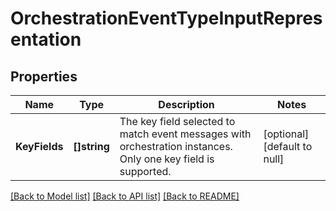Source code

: # OrchestrationEventTypeInputRepresentation

## Properties
Name | Type | Description | Notes
------------ | ------------- | ------------- | -------------
**KeyFields** | **[]string** | The key field selected to match event messages with orchestration instances. Only one key field is supported. | [optional] [default to null]

[[Back to Model list]](../README.md#documentation-for-models) [[Back to API list]](../README.md#documentation-for-api-endpoints) [[Back to README]](../README.md)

**WHAT IS NEEDED**: Word for word, restate only the lines from the one containing "[default to null]" through the last line of the entries, with both ends kept.

**THE COMPLETED TASK**:
**KeyFields** | **[]string** | The key field selected to match event messages with orchestration instances. Only one key field is supported. | [optional] [default to null]

[[Back to Model list]](../README.md#documentation-for-models) [[Back to API list]](../README.md#documentation-for-api-endpoints) [[Back to README]](../README.md)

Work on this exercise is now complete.